Kitap şu cümle ile başlıyor: Hayatı bize öğretildiği gibi yaşamak zorunda mıyız?
“Elbette değiliz. Ama hayatta size dikte edilen şeyler var. İnsanlar doğarken dilini, dinini, genetiğini ve ailesini, cinsiyet, kültür ve hatta isminizi dahi seçemiyorsunuz. İki seçeneğiniz var. Ya bunlara uyan hayat yaşayacaksınız ya da bunlardan kurtulmak için mücadele edeceğiniz hayatı yaşayacaksınız. Size dayatılanlarla yaşamak zorunda değilsiniz. Ama bu diğerlerini de rahatsız edip, kışkırtmak anlamına gelmemeli. Farklılıklarımız ve çeşitliliklerimiz esas zenginliğimiz ve bereketimiz. O nedenle bize öğretilenleri boş verelim. Onlar zaten hep başkalarının çıkarlarına hizmet ediyor. Kendimiz olmayı dinimiz, cinsiyetimiz, dilimiz ne olursa olsun kendimizle barışık olmayı öğrenirsek hayat daha güzel oluyor. O nedenle ben de bana öğretilen her şeye karşı çıkan bir anarşist olarak yaşıyorum.”

Şansal son günlerde bir başka kitaba daha kendi öyküsüyle hayat verdi. Jehan Barbur’un Baba Öyküler kitabı… Farklı aile hayatlarının anlatıldığı bu kitapta en çarpıcı öykünün ona ait olduğunu söylesem abartı olmaz.  

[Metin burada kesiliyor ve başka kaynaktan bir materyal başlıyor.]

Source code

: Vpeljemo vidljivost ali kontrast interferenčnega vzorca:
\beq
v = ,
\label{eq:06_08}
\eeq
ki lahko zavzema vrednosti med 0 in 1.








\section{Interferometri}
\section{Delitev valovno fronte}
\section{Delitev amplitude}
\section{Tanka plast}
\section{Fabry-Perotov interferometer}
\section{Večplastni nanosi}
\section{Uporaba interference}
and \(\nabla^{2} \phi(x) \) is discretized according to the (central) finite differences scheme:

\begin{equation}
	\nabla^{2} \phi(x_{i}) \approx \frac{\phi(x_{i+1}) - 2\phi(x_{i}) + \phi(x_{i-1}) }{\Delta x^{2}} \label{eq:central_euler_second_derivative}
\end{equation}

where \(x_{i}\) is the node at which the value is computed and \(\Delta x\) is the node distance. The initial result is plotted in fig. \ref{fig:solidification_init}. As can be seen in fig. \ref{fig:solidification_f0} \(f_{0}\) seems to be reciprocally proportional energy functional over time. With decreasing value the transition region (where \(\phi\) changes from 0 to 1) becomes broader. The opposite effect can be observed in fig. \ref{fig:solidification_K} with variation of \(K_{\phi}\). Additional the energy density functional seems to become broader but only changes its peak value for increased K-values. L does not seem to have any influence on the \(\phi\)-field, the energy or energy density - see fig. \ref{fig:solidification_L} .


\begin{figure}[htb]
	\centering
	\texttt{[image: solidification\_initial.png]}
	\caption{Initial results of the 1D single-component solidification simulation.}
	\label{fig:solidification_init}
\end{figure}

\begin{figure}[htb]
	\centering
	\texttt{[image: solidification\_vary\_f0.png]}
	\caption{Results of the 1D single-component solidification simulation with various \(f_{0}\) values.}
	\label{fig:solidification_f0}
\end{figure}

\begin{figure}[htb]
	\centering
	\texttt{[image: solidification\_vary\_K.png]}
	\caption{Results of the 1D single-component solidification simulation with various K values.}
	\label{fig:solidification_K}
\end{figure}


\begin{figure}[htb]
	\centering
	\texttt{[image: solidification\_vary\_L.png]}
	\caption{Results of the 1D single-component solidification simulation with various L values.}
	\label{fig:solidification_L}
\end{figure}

“Benim hikâyemde gerçek var. Hangimizin babası ya da annesi mükemmel. Hangimiz babamızla itişmedik, okuldan kaçmadık, hangimiz komşu bahçesinden erik çalmadık. Hangimizin babası çapkın değildi. Kaçımız bize öğretilen kutsal aile formu içinde büyüdük yaşadık. Aslında çok azımız. Şanslı olan çok azımız. Jehan’la biz bu hikâyeyi konuşurken sohbet öyle akıp gitti. Benim annem babam hayatta, yaşıyorlar. Ama annem, babam ve kardeşlerim yok benim. Ben ilkokulda yatılı okumaya başladım. Hiç çocuk odam, hiç aile evim olmadı. İnsanlar benim ailem oldu. Sınıf arkadaşlarım kardeşim, tüm öğretmenlerim ebeveynim oldu. Onlarla mutlu olup yaşamayı ve sosyal olmayı öğrendim. Kendi öykümde de bunu anlattım. Unutmayın, her kötü tecrübe insana iyi sonuçlar kazandırabiliyor. İnsanların önce sizden uzak durmasını, çekinmesini ve korkmasını sağlayın. Çünkü hayatta sizi ilk gördüğünde, sevip, sayıp güvenen kimse size sonunda kötülük yapıyor. Hayatta her zaman olumsuzlukları olumluya çevirmeyi bilmek gerekiyor.”